| First Author | Woodcock HV | Year | 2019 |
| Journal | Nat Commun | Volume | 10 |
| Issue | 1 | Pages | 6 |
| PubMed ID | 30602778 | Mgi Jnum | J:270279 |
| Mgi Id | MGI:6277647 | Doi | 10.1038/s41467-018-07858-8 |
| Citation | Woodcock HV, et al. (2019) The mTORC1/4E-BP1 axis represents a critical signaling node during fibrogenesis. Nat Commun 10(1):6 |
| abstractText | Myofibroblasts are the key effector cells responsible for excessive extracellular matrix deposition in multiple fibrotic conditions, including idiopathic pulmonary fibrosis (IPF).
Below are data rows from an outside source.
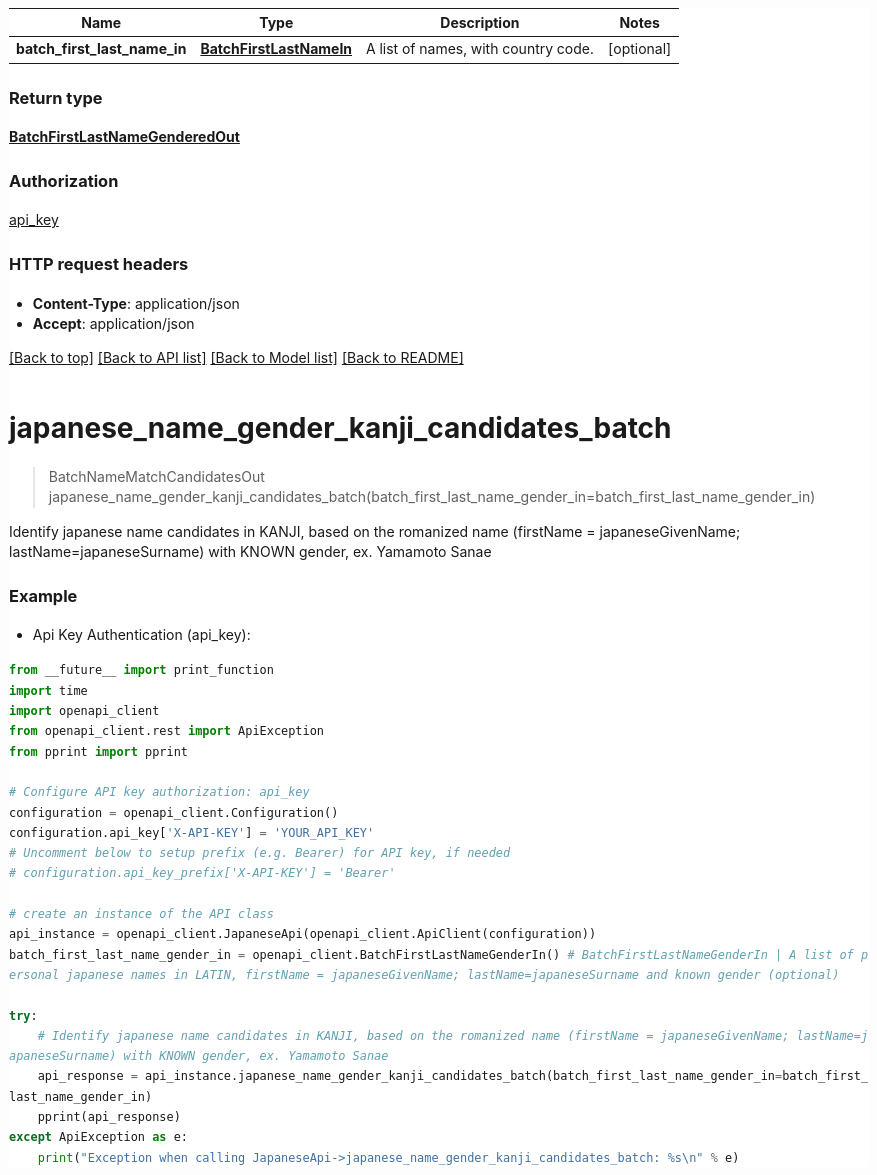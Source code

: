 Name | Type | Description  | Notes
------------- | ------------- | ------------- | -------------
 **batch_first_last_name_in** | [**BatchFirstLastNameIn**](BatchFirstLastNameIn.md)| A list of names, with country code. | [optional] 

### Return type

[**BatchFirstLastNameGenderedOut**](BatchFirstLastNameGenderedOut.md)

### Authorization

[api_key](../README.md#api_key)

### HTTP request headers

 - **Content-Type**: application/json
 - **Accept**: application/json

[[Back to top]](#) [[Back to API list]](../README.md#documentation-for-api-endpoints) [[Back to Model list]](../README.md#documentation-for-models) [[Back to README]](../README.md)

# **japanese_name_gender_kanji_candidates_batch**
> BatchNameMatchCandidatesOut japanese_name_gender_kanji_candidates_batch(batch_first_last_name_gender_in=batch_first_last_name_gender_in)

Identify japanese name candidates in KANJI, based on the romanized name (firstName = japaneseGivenName; lastName=japaneseSurname) with KNOWN gender, ex. Yamamoto Sanae

### Example

* Api Key Authentication (api_key): 
```python
from __future__ import print_function
import time
import openapi_client
from openapi_client.rest import ApiException
from pprint import pprint

# Configure API key authorization: api_key
configuration = openapi_client.Configuration()
configuration.api_key['X-API-KEY'] = 'YOUR_API_KEY'
# Uncomment below to setup prefix (e.g. Bearer) for API key, if needed
# configuration.api_key_prefix['X-API-KEY'] = 'Bearer'

# create an instance of the API class
api_instance = openapi_client.JapaneseApi(openapi_client.ApiClient(configuration))
batch_first_last_name_gender_in = openapi_client.BatchFirstLastNameGenderIn() # BatchFirstLastNameGenderIn | A list of personal japanese names in LATIN, firstName = japaneseGivenName; lastName=japaneseSurname and known gender (optional)

try:
    # Identify japanese name candidates in KANJI, based on the romanized name (firstName = japaneseGivenName; lastName=japaneseSurname) with KNOWN gender, ex. Yamamoto Sanae
    api_response = api_instance.japanese_name_gender_kanji_candidates_batch(batch_first_last_name_gender_in=batch_first_last_name_gender_in)
    pprint(api_response)
except ApiException as e:
    print("Exception when calling JapaneseApi->japanese_name_gender_kanji_candidates_batch: %s\n" % e)
```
The PI3K/Akt/mTOR axis has been implicated in fibrosis, with pan-PI3K/mTOR inhibition currently under clinical evaluation in IPF. Here we demonstrate that rapamycin-insensitive mTORC1 signaling via 4E-BP1 is a critical pathway for TGF-beta1 stimulated collagen synthesis in human lung fibroblasts, whereas canonical PI3K/Akt signaling is not required. The importance of mTORC1 signaling was confirmed by CRISPR-Cas9 gene editing in normal and IPF fibroblasts, as well as in lung cancer-associated fibroblasts, dermal fibroblasts and hepatic stellate cells. The inhibitory effect of ATP-competitive mTOR inhibition extended to other matrisome proteins implicated in the development of fibrosis and human disease relevance was demonstrated in live precision-cut IPF lung slices. Our data demonstrate that the mTORC1/4E-BP1 axis represents a critical signaling node during fibrogenesis with potential implications for the development of novel anti-fibrotic strategies. |